Pour clore ce petit excursus, il nous semble que la mission épouse les méandres du voyage du chrétien sur la terre, à l’horizon de sa vie en Dieu. Chacun est missionnaire là où il est, avec tous les risques que cela comporte dans une société où l’exigence d’adéquation entre les actes et les paroles est très grande, en particulier vis-à-vis de ceux qui revendiquent une appartenance confessionnelle. Aussi se déclarer chrétien est une grande responsabilité. Revêtir le Christ n’est pas rien ! N’est-ce pas revêtir l’amour le plus pur ? Ordinairement, quand des personnes s’aiment, même si cet attachement les rend souvent meilleurs, cet amour reste pour une large part à « usage domestique ». Revêtir le Christ, dans la radicalité la plus grande et l’humilité la plus profonde, conduit de très nombreux chrétiens par la force de l’Esprit, à un mouvement exactement inverse ; ils désirent partager avec d’autres ce « je ne sais quoi » de Celui qui change leur regard sur le monde. Ils sont alors serviteurs et amis (3) de la mission du Christ, sous la motion de l’Esprit, où qu’ils soient.


(1) Nous avons rassemblé ici quelques citations, non exclusives, qui illustrent ces thématiques : Is 2, 5 ; 18, 7 ; 19, 23 ; 19, 25 ; 25, 6-8 ; 40, 5 ; 42, 6 ; 45, 22 ; 49, 6 ; 51, 5 ; Ps 96, 9.
Relevons que de nombreux théologiens chrétiens considèrent que l’apocalyptique juive marque la fin d’une intelligence dynamique de l’histoire ; notre approche est bien trop succincte pour entrer dans une analyse plus fine des assertions en faveur ou en défaveur d’une telle hypothèse, comme pour nous pencher sur le point de vue juif.
(2) Mc 1, 14 s ; Mt 4, 17.
(3) Jn 15, 14-17.

Bibliographie
• David J. Bosch, Dynamique de la mission chrétienne, éd.
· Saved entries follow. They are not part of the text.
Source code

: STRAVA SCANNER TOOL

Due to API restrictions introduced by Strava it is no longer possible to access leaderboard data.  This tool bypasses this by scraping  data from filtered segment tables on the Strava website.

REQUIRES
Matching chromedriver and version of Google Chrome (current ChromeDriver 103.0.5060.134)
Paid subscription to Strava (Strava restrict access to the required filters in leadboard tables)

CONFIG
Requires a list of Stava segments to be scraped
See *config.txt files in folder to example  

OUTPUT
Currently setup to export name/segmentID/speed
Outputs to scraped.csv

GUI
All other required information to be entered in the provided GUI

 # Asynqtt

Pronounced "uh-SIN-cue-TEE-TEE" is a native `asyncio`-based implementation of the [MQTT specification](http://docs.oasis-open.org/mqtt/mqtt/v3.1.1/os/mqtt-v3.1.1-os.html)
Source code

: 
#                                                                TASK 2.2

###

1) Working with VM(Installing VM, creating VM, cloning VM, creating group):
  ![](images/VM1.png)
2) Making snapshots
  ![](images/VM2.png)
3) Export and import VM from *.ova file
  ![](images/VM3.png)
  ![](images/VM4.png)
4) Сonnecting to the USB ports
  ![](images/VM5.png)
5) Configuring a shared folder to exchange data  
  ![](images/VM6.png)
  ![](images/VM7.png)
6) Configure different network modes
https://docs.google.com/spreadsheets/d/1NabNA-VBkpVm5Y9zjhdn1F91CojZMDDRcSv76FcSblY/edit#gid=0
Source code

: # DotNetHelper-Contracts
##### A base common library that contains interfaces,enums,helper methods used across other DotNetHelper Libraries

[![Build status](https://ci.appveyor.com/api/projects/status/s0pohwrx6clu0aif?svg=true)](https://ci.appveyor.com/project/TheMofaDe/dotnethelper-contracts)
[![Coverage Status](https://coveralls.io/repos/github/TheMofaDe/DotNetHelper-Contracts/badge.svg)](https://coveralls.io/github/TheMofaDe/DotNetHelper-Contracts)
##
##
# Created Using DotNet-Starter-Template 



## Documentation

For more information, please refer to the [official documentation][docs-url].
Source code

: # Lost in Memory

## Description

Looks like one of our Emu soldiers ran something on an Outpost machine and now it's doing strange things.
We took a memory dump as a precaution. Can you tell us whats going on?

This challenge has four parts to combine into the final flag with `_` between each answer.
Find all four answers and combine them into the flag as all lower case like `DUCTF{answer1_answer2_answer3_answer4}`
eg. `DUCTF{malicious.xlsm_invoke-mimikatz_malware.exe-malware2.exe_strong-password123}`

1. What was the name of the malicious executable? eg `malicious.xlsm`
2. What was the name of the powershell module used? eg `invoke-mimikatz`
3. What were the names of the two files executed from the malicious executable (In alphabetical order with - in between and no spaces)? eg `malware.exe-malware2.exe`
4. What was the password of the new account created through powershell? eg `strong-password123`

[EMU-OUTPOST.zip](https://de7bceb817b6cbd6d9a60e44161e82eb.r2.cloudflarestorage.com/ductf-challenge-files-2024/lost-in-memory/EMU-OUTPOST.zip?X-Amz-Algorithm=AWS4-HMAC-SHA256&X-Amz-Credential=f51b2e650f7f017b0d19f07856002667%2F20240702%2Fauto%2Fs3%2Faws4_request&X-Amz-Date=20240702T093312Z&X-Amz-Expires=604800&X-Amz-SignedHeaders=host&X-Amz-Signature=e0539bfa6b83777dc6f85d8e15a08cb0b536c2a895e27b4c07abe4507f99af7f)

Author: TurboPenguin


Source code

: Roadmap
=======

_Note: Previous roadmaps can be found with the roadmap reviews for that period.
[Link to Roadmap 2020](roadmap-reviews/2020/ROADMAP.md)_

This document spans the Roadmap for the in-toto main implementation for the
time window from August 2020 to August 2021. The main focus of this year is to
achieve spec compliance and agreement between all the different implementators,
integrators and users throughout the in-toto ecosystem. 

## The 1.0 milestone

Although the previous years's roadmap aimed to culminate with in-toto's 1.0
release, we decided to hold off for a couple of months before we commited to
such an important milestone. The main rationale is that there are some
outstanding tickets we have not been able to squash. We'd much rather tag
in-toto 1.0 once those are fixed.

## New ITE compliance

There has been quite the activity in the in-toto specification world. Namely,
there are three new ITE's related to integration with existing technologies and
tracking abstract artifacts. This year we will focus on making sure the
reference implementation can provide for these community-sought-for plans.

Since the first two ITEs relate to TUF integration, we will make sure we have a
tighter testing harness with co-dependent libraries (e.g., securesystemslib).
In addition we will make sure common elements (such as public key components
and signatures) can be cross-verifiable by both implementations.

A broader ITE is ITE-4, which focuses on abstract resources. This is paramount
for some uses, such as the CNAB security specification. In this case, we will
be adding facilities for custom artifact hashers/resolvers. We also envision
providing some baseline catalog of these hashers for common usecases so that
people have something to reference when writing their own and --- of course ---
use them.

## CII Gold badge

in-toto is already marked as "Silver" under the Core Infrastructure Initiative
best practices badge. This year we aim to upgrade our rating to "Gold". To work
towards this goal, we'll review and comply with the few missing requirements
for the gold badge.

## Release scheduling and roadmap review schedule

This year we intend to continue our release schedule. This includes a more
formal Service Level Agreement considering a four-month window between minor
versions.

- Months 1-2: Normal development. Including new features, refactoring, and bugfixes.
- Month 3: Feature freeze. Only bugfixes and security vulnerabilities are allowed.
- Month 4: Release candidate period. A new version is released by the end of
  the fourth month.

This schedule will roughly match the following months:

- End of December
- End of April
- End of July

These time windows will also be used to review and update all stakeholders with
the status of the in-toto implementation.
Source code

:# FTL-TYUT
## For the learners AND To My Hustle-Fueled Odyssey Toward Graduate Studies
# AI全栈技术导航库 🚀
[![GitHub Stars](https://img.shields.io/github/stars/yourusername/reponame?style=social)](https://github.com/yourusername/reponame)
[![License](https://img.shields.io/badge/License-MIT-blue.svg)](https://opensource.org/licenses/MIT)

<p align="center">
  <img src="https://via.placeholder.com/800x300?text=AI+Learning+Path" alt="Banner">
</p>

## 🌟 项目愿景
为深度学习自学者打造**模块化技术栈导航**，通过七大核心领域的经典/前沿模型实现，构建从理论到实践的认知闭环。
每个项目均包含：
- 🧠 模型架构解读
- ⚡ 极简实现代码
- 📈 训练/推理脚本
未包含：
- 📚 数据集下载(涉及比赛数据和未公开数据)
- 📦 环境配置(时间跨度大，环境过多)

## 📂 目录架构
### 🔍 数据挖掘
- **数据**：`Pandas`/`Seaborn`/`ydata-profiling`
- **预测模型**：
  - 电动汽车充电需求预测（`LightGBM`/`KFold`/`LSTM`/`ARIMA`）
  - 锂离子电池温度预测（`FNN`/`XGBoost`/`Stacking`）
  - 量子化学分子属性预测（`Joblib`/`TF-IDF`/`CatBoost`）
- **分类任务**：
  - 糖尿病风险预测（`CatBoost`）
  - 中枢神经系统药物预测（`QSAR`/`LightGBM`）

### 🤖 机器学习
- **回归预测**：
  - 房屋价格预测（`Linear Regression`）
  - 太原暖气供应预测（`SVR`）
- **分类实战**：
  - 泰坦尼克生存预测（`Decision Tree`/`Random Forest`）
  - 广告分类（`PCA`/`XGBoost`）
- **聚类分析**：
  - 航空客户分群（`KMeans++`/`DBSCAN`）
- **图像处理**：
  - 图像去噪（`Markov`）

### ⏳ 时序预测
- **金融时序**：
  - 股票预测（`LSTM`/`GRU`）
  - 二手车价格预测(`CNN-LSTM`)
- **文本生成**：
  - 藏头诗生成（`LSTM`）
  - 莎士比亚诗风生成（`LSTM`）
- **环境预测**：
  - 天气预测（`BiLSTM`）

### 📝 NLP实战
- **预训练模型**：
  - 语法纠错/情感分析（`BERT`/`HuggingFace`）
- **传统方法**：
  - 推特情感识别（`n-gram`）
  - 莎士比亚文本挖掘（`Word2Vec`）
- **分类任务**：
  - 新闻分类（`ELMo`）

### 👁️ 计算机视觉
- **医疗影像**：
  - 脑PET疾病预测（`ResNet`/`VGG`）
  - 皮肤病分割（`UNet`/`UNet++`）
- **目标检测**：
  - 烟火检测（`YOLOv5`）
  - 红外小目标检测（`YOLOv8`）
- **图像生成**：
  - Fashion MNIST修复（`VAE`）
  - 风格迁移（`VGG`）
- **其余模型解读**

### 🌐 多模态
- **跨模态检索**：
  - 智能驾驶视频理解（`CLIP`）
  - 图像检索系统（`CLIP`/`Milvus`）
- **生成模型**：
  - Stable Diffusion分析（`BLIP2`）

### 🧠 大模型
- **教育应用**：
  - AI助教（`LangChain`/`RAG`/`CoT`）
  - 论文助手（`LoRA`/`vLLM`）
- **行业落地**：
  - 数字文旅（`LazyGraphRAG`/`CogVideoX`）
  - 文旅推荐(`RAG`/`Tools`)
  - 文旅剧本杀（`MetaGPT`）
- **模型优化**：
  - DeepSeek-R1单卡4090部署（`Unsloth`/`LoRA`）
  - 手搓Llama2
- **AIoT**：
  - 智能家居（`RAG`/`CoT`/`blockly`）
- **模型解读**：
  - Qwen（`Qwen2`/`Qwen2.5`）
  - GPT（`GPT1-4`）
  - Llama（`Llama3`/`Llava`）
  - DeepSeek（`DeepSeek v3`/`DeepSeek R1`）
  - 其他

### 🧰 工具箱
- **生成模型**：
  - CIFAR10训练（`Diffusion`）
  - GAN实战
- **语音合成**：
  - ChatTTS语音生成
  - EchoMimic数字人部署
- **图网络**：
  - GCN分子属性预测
Haho-Karthala-Labor et Fides, 1995.
• Francesco Rossi de Gasperis, Cominciando da Gerusalemme. La sorgente della fede et dell’esistenza cristiana, éd. Piemme, 1994.
• Maurice Pivot, Un nouveau souffle pour la mission, Ed. de l’Atelier, 2000.
• J.-Y. Lacoste (dir.), Dictionnaire critique de théologie, coll. « Quadrige », PUF, 2002.